Saved data entries:
----
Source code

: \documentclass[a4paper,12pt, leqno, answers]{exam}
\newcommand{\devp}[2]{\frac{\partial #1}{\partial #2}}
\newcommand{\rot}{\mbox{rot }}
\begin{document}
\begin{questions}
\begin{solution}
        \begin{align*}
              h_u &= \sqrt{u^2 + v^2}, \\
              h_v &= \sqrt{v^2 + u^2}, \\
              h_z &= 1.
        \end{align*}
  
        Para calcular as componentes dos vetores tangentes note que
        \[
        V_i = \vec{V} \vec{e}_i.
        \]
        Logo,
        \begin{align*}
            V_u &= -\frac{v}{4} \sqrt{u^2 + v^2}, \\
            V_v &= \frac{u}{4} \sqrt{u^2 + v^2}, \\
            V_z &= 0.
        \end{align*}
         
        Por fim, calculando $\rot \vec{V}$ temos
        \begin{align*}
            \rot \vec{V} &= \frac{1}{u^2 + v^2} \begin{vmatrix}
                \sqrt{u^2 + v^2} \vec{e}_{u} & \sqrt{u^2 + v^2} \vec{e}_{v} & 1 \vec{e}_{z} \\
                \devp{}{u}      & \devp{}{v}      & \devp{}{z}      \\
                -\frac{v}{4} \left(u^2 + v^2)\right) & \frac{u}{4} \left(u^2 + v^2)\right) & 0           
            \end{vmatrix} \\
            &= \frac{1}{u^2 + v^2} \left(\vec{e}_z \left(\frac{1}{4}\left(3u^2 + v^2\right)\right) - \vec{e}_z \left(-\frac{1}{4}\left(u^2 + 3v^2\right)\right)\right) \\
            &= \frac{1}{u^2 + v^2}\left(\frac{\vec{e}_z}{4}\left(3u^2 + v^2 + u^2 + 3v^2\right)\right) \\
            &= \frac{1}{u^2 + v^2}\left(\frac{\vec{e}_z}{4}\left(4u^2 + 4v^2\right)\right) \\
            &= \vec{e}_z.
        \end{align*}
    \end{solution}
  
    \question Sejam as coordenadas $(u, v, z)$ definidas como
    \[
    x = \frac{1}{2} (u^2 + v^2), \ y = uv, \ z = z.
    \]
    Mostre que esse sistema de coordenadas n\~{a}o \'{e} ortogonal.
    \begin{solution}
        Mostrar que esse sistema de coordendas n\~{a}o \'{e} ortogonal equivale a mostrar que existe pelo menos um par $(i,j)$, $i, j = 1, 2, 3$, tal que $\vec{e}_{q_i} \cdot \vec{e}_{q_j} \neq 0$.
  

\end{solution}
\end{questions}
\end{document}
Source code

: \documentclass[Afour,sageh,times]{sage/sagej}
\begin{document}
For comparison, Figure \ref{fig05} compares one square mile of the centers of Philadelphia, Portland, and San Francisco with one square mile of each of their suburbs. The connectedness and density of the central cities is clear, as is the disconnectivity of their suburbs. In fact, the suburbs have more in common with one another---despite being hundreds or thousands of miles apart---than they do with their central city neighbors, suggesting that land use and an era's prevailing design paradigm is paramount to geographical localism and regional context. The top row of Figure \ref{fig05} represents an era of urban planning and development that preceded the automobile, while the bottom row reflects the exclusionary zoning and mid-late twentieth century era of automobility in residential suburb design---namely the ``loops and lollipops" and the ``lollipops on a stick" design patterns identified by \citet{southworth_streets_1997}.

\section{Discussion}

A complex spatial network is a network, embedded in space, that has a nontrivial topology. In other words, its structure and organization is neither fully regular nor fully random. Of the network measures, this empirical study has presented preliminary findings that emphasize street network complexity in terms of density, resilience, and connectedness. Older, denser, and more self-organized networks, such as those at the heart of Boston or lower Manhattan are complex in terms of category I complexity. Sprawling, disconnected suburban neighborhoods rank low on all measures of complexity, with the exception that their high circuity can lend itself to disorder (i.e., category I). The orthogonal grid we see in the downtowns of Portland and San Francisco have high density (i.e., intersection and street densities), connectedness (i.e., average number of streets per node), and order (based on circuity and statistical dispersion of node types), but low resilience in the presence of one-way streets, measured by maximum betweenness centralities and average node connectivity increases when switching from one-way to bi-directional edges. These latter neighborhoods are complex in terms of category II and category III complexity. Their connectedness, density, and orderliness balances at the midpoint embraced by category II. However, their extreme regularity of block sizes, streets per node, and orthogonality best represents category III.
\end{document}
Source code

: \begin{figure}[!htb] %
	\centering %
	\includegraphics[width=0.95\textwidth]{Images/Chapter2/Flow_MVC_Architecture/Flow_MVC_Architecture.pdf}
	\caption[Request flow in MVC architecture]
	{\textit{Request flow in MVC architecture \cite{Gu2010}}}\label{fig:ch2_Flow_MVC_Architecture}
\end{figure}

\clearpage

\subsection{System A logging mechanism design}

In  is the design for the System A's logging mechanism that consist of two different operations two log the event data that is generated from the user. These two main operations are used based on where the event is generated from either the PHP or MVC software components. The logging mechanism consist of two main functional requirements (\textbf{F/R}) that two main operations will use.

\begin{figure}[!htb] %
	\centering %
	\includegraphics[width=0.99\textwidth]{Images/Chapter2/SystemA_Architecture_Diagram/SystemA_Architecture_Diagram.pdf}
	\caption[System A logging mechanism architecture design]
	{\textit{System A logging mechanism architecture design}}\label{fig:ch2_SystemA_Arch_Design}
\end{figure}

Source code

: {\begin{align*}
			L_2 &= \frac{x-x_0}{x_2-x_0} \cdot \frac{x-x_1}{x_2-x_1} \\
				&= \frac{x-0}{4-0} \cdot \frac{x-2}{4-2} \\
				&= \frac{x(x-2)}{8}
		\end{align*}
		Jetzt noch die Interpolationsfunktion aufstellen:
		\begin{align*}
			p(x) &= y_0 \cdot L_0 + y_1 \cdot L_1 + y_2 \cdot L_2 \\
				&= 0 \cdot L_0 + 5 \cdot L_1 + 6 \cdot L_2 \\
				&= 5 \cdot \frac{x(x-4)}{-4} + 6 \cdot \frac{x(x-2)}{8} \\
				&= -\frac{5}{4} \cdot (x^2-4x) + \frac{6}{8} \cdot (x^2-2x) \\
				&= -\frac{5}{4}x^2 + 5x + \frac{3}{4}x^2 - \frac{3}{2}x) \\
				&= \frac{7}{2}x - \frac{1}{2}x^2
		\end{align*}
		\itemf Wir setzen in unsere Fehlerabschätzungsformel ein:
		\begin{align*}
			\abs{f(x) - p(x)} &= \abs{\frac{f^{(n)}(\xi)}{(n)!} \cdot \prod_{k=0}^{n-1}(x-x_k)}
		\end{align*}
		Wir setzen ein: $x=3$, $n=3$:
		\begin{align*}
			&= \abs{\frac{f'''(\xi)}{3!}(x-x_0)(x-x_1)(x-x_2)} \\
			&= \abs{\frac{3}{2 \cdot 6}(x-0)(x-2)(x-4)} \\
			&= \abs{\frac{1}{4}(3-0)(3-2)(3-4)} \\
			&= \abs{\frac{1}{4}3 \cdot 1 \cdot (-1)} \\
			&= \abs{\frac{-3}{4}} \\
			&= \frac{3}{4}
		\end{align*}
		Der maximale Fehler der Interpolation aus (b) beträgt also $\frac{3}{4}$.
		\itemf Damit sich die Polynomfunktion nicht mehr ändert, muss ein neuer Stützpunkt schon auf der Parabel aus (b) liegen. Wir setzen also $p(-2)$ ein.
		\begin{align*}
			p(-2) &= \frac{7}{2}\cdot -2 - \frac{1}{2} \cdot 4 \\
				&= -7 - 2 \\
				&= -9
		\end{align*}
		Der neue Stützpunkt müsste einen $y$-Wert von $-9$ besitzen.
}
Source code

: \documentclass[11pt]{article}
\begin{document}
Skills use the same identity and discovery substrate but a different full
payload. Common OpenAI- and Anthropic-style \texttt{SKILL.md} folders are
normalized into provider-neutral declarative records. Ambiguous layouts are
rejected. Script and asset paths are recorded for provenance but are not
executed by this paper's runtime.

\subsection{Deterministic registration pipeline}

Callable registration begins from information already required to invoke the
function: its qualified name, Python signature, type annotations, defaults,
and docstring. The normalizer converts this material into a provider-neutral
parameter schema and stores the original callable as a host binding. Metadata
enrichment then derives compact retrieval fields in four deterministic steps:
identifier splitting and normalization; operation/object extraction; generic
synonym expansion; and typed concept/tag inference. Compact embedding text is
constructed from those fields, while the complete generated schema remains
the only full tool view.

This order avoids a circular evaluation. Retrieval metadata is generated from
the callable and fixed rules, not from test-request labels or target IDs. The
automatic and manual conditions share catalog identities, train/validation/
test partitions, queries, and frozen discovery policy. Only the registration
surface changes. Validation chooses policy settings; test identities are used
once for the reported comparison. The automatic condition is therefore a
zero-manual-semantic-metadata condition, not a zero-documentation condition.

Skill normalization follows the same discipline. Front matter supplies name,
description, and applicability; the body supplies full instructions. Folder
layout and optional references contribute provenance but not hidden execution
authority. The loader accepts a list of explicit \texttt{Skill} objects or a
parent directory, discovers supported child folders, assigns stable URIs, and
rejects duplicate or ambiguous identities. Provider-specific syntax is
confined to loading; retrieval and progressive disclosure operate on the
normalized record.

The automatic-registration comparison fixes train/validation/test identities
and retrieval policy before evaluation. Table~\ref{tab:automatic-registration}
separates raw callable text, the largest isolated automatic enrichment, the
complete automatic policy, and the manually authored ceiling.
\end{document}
----
## Task to complete
In the records above, find the line containing "authority. The loader"; please retype it and every line after it through the last line, exactly and with nothing else.

## Answer section
authority. The loader accepts a list of explicit \texttt{Skill} objects or a
parent directory, discovers supported child folders, assigns stable URIs, and
rejects duplicate or ambiguous identities. Provider-specific syntax is
confined to loading; retrieval and progressive disclosure operate on the
normalized record.

The automatic-registration comparison fixes train/validation/test identities
and retrieval policy before evaluation. Table~\ref{tab:automatic-registration}
separates raw callable text, the largest isolated automatic enrichment, the
complete automatic policy, and the manually authored ceiling.
\end{document}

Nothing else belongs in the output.